La amo per la sua storia: una piccola città di palafitte che, grazie all'intraprendenza, al coraggio ed al genio dei propri abitanti diventa ricchissima e domina i traffici commerciali nel mediterraneo. Una città che accoglie e rispetta tutti, ma che è pregna dei propri usi, costumi, tradizioni e leggi e che non tollera che vengano infranti.
La amo per la sua bellezza: un ponte tra occidente ed oriente che in ogni angolo testimonia come l'uomo tenda al bello, all'arte e alla cultura.
La amo per i suoi aneddoti (e questo si ricollega alla sua storia): in ogni angolo della città vi è un posto, una lapide, una statua, una pietra che ci racconta di imprese eroiche, di storie lontane e di fatti storici che abbiamo studiato sui libri.
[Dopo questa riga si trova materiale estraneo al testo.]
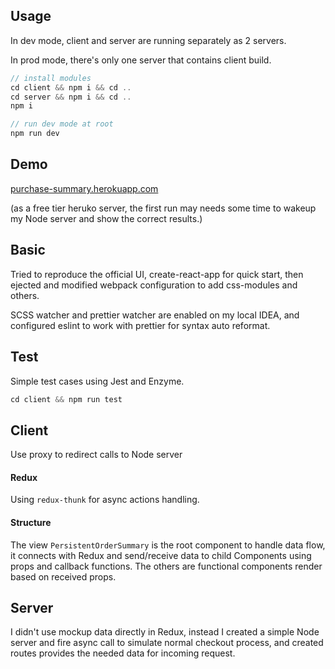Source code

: ## UsageIn dev mode, client and server are running separately as 2 servers.In prod mode, there's only one server that contains client build.```js// install modulescd client && npm i && cd ..cd server && npm i && cd ..npm i``````js// run dev mode at rootnpm run dev```## Demo[purchase-summary.herokuapp.com](https://purchase-summary.herokuapp.com/)(as a free tier heruko server, the first run may needs some time to wakeup my Node server and show the correct results.)## BasicTried to reproduce the official UI, create-react-app for quick start, then ejected and modified webpack configuration to add css-modules and others.SCSS watcher and prettier watcher are enabled on my local IDEA, and configured eslint to work with prettier for syntax auto reformat.## TestSimple test cases using Jest and Enzyme.```jscd client && npm run test```## ClientUse proxy to redirect calls to Node server#### ReduxUsing `redux-thunk` for async actions handling.#### StructureThe view `PersistentOrderSummary` is the root component to handle data flow, it connects with Redux and send/receive data to child Components using props and callback functions. The others are functional components render based on received props.## ServerI didn't use mockup data directly in Redux, instead I created a simple Node server and fire async call to simulate normal checkout process, and created routes provides the needed data for incoming request.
La amo per la sua gente: intendiamoci, i veneziani (come tutti i veneti) non sono molto potabili di primo acchito, quando però si supera quella scorza iniziale, quei modi magari un po' bruschi (pensate per me che fatica spiegarlo a mia moglie che è pugliese) si scopre un tesoro. Persone che non inclini ai salamelecchi, alle cortesie di facciata e alle cerimonie, ma persone, che nel momento del bisogno, ti danno di cuore tutto quello che hanno.
Per questi e per tutta una serie di altri motivi, almeno una volta all'anno vado in laguna (che non si esaurisce con Venezia, c'è un bellissimo mondo oltre la città) e mi piange il cuore vedere che ogni anno che passa la città si trasforma sempre di più in una immensa Gardaland, in una macchietta di se stessa.
Sia chiaro però che non si può stare sempre a frignare ed a puntare il dito verso gli altri (dico gli altri, perché, in qualche modo, mi sento un pochino veneziano anche io). Oltre al Mose, alla corruzione, a quello che volete, bisognerebbe guardare se stessi e farsi un piccolo esame di coscienza per capire che una buona fetta dei problemi della città derivano dall'ingordigia.
I canali profondi decine di metri per far entrare le mega navi in laguna non si sono scavati da soli, interi palazzi non si sono venduti da soli alle multinazionali del turismo, i negozi non si sono ceduti in blocco da soli ai venditori di chincaglierie, gli appartamenti non si sono affittati da soli agli studenti a prezzi folli, ecc...ecc...
Forse chi non ha amato la città sono stati effettivamente i veneziani.